═════ Given entries ═════

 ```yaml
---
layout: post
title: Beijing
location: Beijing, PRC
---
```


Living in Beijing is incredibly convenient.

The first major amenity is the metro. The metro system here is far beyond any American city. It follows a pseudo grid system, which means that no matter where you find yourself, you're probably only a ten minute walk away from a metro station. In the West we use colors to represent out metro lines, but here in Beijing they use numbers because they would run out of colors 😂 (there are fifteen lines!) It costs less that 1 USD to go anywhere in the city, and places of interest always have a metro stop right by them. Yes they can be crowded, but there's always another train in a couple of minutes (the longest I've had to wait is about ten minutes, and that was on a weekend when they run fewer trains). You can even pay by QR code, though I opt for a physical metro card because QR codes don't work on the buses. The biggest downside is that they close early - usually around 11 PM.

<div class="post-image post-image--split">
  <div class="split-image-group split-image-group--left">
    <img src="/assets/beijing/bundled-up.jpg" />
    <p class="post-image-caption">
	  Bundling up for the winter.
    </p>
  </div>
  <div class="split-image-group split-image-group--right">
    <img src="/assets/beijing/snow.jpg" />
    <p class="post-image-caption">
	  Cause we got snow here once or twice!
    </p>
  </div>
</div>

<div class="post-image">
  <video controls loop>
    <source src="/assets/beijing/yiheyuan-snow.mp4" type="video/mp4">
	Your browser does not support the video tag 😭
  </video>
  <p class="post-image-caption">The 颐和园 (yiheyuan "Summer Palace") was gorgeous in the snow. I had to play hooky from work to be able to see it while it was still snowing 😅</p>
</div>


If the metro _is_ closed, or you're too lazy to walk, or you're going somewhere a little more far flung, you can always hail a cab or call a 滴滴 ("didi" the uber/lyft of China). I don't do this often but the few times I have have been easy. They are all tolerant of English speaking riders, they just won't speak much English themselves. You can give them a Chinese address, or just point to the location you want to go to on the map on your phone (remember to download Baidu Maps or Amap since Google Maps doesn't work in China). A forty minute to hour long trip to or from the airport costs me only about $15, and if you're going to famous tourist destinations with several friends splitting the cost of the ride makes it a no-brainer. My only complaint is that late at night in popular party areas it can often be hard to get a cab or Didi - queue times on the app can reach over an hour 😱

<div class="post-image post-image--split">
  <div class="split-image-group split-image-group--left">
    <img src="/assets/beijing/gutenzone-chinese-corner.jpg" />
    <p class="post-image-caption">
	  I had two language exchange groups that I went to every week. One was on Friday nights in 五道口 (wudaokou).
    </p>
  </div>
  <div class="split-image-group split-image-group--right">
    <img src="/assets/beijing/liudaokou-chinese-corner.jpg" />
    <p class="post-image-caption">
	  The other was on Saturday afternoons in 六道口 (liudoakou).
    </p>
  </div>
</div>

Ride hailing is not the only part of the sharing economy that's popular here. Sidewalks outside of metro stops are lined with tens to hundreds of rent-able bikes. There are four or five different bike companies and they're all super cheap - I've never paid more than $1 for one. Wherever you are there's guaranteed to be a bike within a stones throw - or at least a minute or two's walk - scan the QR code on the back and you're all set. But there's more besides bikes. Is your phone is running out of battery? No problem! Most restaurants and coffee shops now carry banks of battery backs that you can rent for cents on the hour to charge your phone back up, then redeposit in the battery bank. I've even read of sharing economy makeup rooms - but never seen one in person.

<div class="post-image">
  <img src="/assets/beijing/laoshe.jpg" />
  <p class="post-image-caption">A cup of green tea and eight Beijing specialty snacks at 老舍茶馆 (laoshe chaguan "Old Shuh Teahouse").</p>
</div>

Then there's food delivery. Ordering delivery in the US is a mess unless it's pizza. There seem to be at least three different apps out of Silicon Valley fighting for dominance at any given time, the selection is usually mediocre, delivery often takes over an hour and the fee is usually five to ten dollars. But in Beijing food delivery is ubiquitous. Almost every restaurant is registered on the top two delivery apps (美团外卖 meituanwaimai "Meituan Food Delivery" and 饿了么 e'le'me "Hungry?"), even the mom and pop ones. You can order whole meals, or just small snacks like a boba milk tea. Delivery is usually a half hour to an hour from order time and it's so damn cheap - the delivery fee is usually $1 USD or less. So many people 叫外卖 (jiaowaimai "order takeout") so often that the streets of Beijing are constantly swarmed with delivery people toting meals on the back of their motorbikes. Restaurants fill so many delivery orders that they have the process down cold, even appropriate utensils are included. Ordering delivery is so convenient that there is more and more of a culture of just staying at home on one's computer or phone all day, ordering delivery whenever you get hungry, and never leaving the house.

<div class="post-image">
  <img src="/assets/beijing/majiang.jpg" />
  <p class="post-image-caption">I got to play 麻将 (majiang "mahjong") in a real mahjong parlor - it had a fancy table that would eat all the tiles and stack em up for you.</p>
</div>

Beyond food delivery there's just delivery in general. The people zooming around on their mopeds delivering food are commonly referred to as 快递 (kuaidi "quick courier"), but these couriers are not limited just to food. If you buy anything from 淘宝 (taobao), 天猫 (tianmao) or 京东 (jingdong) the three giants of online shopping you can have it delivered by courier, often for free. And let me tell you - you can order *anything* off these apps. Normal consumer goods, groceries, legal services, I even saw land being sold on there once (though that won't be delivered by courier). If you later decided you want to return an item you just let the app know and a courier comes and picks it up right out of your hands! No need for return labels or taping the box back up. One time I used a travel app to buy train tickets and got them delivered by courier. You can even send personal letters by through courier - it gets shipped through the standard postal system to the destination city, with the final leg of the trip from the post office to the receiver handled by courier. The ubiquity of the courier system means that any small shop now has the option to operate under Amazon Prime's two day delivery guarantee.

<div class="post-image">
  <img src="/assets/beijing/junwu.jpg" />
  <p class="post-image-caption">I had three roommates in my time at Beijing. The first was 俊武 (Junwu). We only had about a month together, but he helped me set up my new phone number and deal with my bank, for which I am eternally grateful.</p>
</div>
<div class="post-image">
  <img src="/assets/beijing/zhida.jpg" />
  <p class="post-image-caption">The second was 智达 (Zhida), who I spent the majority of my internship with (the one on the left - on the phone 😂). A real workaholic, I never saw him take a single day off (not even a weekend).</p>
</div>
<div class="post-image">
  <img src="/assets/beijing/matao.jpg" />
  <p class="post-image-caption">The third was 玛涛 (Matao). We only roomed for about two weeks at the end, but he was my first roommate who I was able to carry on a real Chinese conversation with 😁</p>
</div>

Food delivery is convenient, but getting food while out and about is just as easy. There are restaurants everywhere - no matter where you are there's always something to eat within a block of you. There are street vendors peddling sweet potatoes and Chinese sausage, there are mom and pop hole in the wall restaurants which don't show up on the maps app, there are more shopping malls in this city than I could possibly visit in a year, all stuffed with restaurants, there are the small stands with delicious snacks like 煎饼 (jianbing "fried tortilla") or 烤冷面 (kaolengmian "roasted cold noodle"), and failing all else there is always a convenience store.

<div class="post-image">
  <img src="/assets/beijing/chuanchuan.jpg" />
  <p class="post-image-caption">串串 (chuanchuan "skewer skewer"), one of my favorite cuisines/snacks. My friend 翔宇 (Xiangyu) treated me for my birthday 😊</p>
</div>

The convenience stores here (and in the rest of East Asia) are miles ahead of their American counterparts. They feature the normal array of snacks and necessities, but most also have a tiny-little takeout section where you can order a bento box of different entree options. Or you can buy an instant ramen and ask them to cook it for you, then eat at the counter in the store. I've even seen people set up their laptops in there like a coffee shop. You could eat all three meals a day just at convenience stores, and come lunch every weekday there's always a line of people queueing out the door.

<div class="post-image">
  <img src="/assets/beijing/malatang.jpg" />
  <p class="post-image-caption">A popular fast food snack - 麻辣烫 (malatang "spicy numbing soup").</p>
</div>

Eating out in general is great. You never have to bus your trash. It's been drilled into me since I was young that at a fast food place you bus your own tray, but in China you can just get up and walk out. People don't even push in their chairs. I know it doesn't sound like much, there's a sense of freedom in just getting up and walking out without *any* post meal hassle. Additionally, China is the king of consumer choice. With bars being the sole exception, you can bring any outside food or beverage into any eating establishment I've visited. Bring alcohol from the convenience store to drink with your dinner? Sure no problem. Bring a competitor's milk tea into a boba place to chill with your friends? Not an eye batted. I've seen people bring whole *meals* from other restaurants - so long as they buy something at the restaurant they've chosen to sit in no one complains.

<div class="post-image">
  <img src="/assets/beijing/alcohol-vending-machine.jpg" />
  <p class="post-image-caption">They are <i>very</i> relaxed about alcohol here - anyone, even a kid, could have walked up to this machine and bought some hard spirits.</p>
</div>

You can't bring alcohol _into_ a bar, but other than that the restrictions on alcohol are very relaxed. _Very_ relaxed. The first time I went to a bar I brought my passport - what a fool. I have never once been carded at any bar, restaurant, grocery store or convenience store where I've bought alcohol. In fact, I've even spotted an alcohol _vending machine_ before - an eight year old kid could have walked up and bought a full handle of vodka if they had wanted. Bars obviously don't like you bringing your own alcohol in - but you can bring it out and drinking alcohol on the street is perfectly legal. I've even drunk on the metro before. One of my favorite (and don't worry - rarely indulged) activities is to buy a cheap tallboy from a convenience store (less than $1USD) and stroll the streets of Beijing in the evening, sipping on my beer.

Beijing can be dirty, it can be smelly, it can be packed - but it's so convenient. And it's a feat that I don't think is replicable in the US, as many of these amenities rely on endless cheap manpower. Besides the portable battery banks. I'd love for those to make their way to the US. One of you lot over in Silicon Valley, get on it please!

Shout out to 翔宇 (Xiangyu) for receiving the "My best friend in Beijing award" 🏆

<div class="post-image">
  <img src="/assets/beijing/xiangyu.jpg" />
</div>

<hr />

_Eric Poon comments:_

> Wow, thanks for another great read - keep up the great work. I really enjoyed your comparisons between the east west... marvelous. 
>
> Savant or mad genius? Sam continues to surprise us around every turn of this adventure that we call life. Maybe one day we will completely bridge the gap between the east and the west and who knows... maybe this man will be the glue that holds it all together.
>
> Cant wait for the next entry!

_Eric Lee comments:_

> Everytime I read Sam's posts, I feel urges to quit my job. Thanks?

═════

* [Prompt]
Lines with "read": state how many there are in the records, and nothing more.

* [Solution to this exercise]
3